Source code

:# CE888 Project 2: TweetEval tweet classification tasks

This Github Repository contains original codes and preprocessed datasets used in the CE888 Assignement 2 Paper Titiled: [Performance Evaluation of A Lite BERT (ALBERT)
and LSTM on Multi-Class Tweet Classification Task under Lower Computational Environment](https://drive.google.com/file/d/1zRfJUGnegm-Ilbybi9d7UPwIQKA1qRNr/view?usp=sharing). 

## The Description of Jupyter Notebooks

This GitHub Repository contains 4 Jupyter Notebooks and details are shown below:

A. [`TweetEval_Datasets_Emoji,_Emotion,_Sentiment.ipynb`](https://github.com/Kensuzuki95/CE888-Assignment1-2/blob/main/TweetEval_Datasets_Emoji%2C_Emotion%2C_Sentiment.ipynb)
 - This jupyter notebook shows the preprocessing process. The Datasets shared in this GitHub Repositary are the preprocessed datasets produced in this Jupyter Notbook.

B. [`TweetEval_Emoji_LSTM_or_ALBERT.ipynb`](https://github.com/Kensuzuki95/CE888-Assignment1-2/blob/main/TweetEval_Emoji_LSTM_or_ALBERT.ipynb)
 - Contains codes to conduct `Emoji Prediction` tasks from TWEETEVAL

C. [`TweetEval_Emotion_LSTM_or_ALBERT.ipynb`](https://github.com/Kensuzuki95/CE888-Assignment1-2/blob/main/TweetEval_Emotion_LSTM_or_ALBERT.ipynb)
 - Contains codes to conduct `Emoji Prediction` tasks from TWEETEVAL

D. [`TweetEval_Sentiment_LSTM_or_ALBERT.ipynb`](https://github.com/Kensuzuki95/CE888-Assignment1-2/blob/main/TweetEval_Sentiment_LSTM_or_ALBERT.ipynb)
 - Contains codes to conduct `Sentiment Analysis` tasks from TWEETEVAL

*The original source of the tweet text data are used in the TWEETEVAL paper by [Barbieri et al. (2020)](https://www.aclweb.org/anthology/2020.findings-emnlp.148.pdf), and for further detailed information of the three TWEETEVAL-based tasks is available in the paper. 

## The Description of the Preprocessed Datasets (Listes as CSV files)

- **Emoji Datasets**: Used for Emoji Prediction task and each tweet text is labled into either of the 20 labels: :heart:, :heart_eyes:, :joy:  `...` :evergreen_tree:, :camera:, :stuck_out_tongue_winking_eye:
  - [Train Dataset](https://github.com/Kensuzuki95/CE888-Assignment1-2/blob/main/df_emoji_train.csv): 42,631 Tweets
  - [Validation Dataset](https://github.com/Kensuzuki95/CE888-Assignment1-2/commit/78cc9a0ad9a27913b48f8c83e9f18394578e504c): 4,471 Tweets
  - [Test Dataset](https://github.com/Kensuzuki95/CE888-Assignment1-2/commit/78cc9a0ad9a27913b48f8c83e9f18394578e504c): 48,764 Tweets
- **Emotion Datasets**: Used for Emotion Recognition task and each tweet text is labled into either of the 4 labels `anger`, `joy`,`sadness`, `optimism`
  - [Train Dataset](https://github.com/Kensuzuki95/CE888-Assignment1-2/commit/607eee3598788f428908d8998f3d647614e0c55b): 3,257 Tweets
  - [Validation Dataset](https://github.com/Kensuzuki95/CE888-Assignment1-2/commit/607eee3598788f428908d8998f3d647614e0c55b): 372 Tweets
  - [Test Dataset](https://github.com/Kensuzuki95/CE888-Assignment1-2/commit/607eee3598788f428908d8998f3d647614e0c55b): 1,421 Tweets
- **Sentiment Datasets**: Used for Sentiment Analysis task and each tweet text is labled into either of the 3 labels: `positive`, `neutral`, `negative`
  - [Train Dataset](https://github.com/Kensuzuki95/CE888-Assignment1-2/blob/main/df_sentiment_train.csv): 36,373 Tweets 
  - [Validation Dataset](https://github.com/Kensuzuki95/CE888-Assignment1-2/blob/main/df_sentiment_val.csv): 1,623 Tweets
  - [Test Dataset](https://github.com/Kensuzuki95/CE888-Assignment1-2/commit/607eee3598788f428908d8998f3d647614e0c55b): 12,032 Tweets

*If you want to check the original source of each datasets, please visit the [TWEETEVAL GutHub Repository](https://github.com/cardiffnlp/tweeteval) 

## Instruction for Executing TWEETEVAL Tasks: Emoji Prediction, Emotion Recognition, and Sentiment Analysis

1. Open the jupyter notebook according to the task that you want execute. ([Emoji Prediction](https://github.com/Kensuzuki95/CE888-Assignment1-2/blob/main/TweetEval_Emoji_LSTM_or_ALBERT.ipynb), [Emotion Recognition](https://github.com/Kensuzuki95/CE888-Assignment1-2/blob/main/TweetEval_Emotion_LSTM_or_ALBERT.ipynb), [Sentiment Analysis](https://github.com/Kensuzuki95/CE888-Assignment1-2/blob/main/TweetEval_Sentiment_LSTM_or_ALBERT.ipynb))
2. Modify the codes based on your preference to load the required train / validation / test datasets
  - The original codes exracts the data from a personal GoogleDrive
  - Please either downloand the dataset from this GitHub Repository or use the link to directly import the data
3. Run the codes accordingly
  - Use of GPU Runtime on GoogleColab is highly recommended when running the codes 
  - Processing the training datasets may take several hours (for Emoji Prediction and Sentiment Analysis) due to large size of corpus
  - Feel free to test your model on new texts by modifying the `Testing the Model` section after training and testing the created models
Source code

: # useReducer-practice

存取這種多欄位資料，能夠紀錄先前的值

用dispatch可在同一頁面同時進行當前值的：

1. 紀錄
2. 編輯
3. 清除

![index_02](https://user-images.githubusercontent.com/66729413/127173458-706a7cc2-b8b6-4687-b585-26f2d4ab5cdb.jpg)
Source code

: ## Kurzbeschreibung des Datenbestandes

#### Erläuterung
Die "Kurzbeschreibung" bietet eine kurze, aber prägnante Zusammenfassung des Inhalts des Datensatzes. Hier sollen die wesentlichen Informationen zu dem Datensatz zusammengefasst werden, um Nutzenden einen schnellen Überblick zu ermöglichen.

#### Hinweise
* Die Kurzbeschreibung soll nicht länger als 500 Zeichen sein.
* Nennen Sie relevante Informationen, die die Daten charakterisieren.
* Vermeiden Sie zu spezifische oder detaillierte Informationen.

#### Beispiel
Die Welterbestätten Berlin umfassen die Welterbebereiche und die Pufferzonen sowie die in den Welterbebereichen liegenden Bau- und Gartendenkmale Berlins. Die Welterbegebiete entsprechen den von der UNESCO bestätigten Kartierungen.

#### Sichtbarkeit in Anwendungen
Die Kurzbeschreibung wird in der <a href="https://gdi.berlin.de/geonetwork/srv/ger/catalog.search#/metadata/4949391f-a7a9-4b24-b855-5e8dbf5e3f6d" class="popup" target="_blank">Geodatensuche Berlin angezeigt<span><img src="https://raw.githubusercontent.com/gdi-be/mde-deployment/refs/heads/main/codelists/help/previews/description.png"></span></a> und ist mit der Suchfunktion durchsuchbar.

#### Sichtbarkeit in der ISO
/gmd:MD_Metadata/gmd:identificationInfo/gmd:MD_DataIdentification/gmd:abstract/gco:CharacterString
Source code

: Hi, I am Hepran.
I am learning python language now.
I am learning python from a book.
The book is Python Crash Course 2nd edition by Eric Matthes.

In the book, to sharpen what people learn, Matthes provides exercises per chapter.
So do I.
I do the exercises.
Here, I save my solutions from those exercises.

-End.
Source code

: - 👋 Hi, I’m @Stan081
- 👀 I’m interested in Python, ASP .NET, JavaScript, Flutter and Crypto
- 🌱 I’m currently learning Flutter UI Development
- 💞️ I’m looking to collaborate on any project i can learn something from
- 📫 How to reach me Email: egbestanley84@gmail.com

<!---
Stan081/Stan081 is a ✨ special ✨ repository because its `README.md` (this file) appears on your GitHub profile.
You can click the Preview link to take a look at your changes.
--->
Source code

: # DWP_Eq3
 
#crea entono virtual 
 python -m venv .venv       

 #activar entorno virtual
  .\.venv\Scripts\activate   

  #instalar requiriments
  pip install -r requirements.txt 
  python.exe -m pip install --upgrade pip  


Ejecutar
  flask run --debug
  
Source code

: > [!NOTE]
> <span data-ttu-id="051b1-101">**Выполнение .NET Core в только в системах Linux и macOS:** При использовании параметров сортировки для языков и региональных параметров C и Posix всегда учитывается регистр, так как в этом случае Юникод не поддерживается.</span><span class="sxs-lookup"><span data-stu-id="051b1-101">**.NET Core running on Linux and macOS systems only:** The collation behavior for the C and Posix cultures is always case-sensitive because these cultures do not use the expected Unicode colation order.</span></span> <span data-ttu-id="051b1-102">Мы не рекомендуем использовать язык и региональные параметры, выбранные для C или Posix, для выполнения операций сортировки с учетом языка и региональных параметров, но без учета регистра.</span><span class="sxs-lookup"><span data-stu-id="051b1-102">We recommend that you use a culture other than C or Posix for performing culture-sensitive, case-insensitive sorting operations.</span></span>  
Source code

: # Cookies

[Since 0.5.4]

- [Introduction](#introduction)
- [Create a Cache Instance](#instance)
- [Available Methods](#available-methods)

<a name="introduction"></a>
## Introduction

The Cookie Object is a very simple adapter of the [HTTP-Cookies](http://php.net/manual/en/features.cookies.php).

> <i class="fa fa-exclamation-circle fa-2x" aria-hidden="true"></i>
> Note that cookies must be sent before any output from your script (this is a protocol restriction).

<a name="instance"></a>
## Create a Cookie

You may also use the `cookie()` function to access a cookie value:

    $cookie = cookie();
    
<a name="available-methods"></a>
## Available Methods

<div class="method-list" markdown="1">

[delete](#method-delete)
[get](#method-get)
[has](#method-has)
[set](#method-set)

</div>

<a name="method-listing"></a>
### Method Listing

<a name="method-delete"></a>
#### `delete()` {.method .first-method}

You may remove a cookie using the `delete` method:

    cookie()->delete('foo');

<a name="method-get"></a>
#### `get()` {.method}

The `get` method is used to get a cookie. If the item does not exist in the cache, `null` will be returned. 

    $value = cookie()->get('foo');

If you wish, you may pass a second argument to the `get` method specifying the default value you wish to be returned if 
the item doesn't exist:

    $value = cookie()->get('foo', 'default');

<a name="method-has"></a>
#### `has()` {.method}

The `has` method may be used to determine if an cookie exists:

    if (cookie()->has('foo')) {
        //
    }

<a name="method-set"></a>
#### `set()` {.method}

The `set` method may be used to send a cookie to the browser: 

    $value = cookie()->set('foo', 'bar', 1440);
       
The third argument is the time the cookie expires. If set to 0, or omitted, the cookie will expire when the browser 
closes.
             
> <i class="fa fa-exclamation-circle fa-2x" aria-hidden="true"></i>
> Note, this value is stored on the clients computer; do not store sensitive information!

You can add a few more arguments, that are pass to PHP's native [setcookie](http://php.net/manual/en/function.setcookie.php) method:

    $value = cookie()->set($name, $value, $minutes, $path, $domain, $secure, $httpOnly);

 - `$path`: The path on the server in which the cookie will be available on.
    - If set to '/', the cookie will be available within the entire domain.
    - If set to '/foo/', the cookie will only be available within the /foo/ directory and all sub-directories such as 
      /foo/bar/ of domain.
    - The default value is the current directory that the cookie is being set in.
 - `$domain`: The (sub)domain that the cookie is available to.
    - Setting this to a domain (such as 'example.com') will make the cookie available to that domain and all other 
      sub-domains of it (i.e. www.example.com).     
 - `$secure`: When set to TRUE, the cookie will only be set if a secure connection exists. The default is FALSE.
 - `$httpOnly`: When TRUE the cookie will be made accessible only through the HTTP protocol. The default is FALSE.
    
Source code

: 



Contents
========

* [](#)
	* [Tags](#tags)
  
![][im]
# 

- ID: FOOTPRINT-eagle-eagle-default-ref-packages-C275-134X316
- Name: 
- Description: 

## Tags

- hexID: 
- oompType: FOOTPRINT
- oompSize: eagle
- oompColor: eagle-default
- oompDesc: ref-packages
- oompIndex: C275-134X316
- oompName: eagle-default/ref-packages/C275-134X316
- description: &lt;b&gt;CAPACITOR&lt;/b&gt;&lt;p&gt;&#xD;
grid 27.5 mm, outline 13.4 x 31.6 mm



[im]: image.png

####################

● ACTION ITEM
Determine how many lines in the data contain the string "Sichtbarkeit", and give the number only.

● SOLUTION FOR THIS PROBLEM
2